Ma presto i cambi di destinazione d’uso saranno finalmente più semplici e meno onerosi. Confartigianato Cesena accoglie la semplificazione nel disegno di legge delega sul nuovo Codice dell’edilizia e delle costruzioni, sottolineando che l’efficacia reale della riforma dipenderà dalla capacità dei Comuni di recepirla e applicarla.

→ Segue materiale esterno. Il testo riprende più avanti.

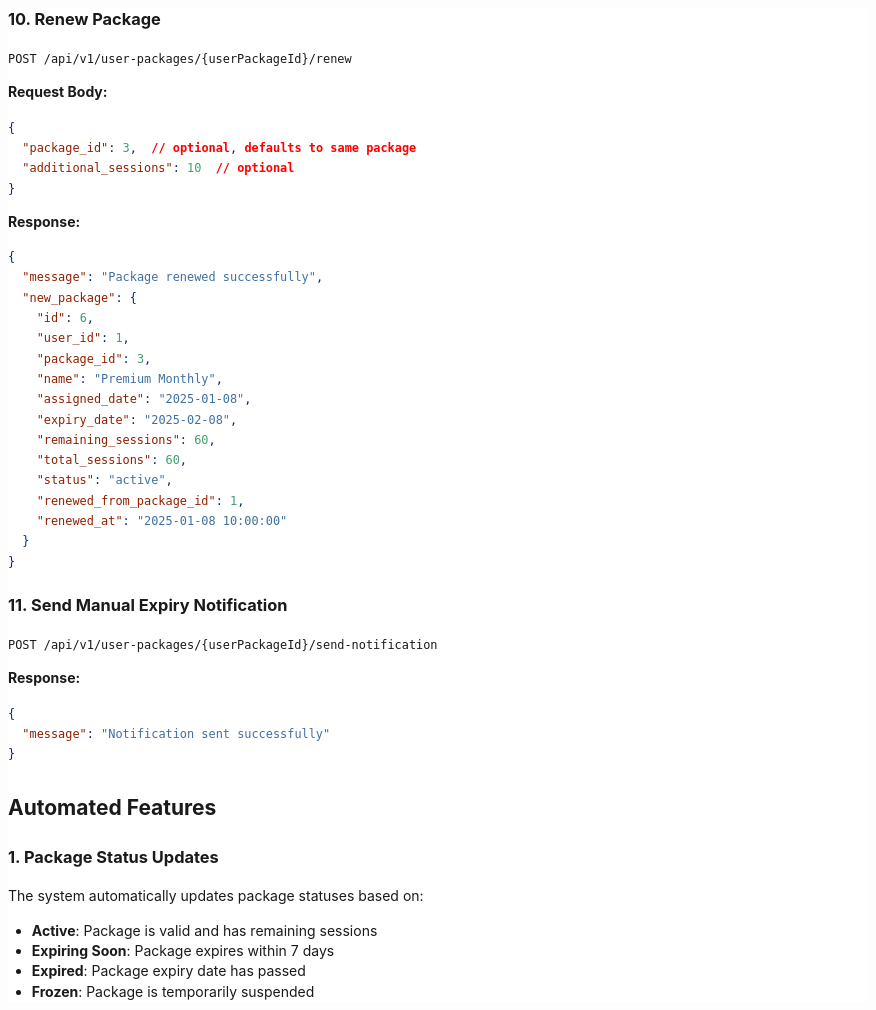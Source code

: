 ### 10. Renew Package
```
POST /api/v1/user-packages/{userPackageId}/renew
```

**Request Body:**
```json
{
  "package_id": 3,  // optional, defaults to same package
  "additional_sessions": 10  // optional
}
```

**Response:**
```json
{
  "message": "Package renewed successfully",
  "new_package": {
    "id": 6,
    "user_id": 1,
    "package_id": 3,
    "name": "Premium Monthly",
    "assigned_date": "2025-01-08",
    "expiry_date": "2025-02-08",
    "remaining_sessions": 60,
    "total_sessions": 60,
    "status": "active",
    "renewed_from_package_id": 1,
    "renewed_at": "2025-01-08 10:00:00"
  }
}
```

### 11. Send Manual Expiry Notification
```
POST /api/v1/user-packages/{userPackageId}/send-notification
```

**Response:**
```json
{
  "message": "Notification sent successfully"
}
```

## Automated Features

### 1. Package Status Updates
The system automatically updates package statuses based on:
- **Active**: Package is valid and has remaining sessions
- **Expiring Soon**: Package expires within 7 days
- **Expired**: Package expiry date has passed
- **Frozen**: Package is temporarily suspended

“Spetterà alle amministrazioni locali tradurre in atti concreti una norma che potrà finalmente favorire il maggior utilizzo dei locali inutilizzati e rendere più vivi i nostri centri urbani – afferma il Gruppo di Presidenza di Confartigianato Cesena, composto da Daniela Pedduzza, Fulvia Fabbri e Stefano Soldati (nella foto). “È una battaglia storica che Confartigianato porta avanti da tanti anni richiedendo regole semplici e prive di oneri eccessivi”.
“I cambi di destinazione d’uso – evidenzia il Gruppo di Presidenza – ora possono veramente diventare pratiche snelle ed accessibili. Oggi invece gli oneri sono talmente elevati da rendere impossibile qualsiasi intervento. È un non senso che ha penalizzato a lungo le imprese, frenato i progetti e svuotato gli spazi urbani”. Confartigianato evidenzia tuttavia che questa riforma potrà produrre effetti positivi solo se accompagnata da una revisione dei regolamenti locali e da una riduzione significativa dei costi a carico dei cittadini e delle imprese. “Se il ddl sarà approvato – sottolineano Pedduzza, Fabbri e Soldati – chiediamo che Cesena e gli altri Comuni del territorio recepiscano la norma, eliminando gli oneri penalizzanti e agevolando chi vuole recuperare e riqualificare immobili sottoutilizzati. Semplificare i cambi di destinazione d’uso significa sostenere la rete distributiva e incentivare nuove aperture di attività”.